“Within the pearl, that now encloseth us
Shines Romeo’s light, whose goodly deeds and fair
Met ill receptance. But the Provençals,
That were his foes, have little cause for mirth.
Ill shapes that man his course, who makes his wrong
Of other’s worth. Four daughters were there born
To Raymond Berenger; and every one
Became a queen; and this for him did Romeo,
Though of mean state, and from a foreign land,
Yet envious tongues incited him to ask
A reckoning of that just one, who return’d
Twelve-fold to him for ten. Aged and poor
He parted thence; and if the world did know
The heart he had, begging his life by morsels,
’Twould deem the praise it yields him, scantly dealt.”

(Par. vi. 131-44).

Charles of Anjou was at all points opposite to his brother Louis IX.—the Saint. The latter was true to his word, just, merciful, and devoid of personal ambition. But Charles was rapacious, cruel, and of a vehement character. His young wife, moreover, the sister of three queens, excited him to aspire after a crown; and he saw in the county of Provence only a stepping-stone towards a throne. He hoped to acquire that of Constantinople, and he supposed that he was on his way thereto when he listened to the summons of the Pope to dispossess Manfred of the Sicilies. This disastrous resolve decided the fate of Provence, and was the prime cause of its ruin. If in the Count of Anjou there had been a glimmer of political sense, he would have seen how precarious a matter it was to accept a sovereignty as a feudatory of the Holy See, and to become the sport of circumstances ever shifting. He would have perceived how fatal it would be to his fortunes to oscillate between two centres; to exhaust the sources of his real strength in Provence to maintain himself in Naples. The nobility of Provence shared in his infatuation and eagerly joined in the undertaking. At the accession of Charles under the wise government of Raymond Berenger, and the judicious husbanding of its resources by Romeo de Villeneuve, Provence was at its acme of prosperity. Charles brought it to ruin. After the execution of Conradin, he rode roughshod over the people of Naples and Sicily. To his exactions there was no end. The great fiefs were seized and granted to Provençal or Angevin favourites; the foreign soldiers lived at free quarters, and treated the people with the utmost barbarity. There ensued an iron reign of force without justice, without law, without humanity, without mercy.

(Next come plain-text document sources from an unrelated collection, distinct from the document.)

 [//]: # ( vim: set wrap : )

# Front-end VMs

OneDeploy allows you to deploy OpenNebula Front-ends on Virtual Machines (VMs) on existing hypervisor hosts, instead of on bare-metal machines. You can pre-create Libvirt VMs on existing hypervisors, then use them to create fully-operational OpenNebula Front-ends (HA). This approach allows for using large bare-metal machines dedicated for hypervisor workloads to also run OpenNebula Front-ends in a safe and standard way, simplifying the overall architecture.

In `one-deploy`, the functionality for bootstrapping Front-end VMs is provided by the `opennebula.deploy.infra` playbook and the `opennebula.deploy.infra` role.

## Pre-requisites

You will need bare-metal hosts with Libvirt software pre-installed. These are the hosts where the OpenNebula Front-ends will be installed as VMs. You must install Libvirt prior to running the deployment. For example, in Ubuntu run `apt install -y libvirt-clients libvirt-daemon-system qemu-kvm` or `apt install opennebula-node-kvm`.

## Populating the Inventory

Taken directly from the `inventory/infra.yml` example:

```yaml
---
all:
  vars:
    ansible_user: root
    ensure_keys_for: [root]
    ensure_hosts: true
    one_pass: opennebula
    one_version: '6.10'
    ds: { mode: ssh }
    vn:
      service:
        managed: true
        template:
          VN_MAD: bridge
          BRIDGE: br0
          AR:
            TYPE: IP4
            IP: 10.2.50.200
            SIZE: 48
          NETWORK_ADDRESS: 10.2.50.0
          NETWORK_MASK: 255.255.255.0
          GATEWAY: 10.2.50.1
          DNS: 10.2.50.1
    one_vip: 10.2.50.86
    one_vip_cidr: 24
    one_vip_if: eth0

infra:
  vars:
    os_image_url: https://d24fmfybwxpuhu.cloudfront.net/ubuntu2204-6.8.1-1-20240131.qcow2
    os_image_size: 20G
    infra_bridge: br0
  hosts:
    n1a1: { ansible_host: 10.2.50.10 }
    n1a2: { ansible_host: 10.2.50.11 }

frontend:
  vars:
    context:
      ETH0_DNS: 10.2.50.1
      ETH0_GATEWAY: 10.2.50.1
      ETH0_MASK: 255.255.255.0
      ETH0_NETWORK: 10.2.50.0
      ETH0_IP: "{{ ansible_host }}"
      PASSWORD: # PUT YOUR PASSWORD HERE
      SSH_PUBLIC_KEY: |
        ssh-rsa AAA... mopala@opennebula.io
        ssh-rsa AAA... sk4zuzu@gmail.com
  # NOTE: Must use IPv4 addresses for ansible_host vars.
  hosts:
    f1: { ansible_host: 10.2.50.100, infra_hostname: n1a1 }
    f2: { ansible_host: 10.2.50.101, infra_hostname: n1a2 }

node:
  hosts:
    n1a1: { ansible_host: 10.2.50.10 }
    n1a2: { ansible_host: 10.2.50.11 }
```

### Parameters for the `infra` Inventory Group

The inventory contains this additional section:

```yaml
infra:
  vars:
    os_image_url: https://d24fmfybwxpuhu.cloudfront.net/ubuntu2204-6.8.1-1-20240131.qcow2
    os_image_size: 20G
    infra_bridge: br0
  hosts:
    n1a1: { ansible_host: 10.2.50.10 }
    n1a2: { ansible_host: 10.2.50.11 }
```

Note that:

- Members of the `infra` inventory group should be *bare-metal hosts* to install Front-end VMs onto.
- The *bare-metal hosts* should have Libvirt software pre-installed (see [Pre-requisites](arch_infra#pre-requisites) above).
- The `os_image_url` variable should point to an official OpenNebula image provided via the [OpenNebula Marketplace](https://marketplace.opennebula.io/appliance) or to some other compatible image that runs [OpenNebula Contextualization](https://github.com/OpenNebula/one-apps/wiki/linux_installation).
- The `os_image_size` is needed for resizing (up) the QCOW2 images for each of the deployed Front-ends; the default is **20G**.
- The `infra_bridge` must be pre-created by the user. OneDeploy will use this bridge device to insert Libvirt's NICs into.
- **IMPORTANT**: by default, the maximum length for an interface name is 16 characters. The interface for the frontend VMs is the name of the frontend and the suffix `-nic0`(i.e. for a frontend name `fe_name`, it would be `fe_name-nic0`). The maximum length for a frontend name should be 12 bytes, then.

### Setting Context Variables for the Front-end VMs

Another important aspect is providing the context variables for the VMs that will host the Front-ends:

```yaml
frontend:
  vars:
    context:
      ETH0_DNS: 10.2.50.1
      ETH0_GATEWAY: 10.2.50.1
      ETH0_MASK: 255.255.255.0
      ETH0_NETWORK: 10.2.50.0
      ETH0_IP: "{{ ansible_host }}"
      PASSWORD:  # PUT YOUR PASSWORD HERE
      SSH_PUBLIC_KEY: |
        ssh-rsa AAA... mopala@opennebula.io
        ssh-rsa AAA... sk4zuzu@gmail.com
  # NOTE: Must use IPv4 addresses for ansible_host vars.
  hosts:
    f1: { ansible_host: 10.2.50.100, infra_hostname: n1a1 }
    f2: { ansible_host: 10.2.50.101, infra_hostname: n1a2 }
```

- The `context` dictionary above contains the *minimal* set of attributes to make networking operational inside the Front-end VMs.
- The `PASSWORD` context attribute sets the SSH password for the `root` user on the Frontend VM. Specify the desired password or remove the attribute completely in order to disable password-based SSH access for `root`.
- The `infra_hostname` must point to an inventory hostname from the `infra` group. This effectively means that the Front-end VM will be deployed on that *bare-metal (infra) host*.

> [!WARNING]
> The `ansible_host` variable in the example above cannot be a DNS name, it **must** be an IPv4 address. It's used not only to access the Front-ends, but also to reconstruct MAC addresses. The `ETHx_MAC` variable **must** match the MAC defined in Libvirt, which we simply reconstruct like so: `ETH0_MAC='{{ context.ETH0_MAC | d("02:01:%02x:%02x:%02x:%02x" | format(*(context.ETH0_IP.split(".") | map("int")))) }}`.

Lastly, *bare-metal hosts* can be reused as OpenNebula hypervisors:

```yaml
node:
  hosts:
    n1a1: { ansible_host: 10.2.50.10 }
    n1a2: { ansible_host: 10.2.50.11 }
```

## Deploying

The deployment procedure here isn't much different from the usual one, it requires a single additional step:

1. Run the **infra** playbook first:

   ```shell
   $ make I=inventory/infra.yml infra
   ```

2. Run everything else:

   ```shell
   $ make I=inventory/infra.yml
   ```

Conradin, from the scaffold, had cast his glove among the crowd, and called on Peter of Aragon, husband of Constance, daughter of the noble Manfred, to avenge him, and assume his inheritance. In Sicily, where the exactions, the tyranny of the French were most intolerable, a secret correspondence was kept up with Peter of Aragon, and he was entreated to deliver the island from its French masters. But before he was ready, an outbreak of the populace precipitated matters. On Easter Tuesday the inhabitants of Palermo had gone forth in pilgrimage to a church outside the town to vespers. French soldiers, mingling with the people, began to assault the young women. The Sicilians, the fathers, brothers, lovers, remonstrated, and bade the French keep away from the festival. The French gathered together and laid their hands on their swords. At this juncture a beautiful girl, with her betrothed, approached the church. A Frenchman, named Drouet, in wantonness of insult, went up to her and thrust his hand into her bosom. The girl fainted in her bridegroom’s arms. A cry was raised of “Death to the Frenchmen!” and a youth started forward and stabbed Drouet to the heart.

This was the signal for a general insurrection. The cry spread to the city: every house was searched, and every person whose dress, speech, appearance, proclaimed him a Frenchman was massacred without mercy. Neither old age, nor sex, nor infancy, was spared. And in those Sicilian vespers, over two thousand of the Provençal and Angevin nobles and their wives perished under the knives of the justly incensed Sicilians.

When Charles heard of the massacre he burst into paroxysms of wrath. He is described as next having sat silent, gnawing the top of his sceptre, and then breaking forth into the most horrible vows of revenge.

Nor was the Pope behindhand in threats. It was to the Pope that Naples and Sicily owed the incubus of Charles and his Provençals. Clement IV. indeed was dead; Martin IV. now sat in his chair; but though there was a change in the person of the Chief Pontiff, there was no change of mind and policy.

The Palermitans sent an embassy to the Pope to deprecate his wrath, addressing him: “O Lamb of God, that takest away the sins of the world, have mercy on us!” But even this adulation could not abate his rage. He proclaimed a crusade against the Sicilians. Heaven was promised to those who should draw the sword against them. Anathema was proclaimed against all who took their side.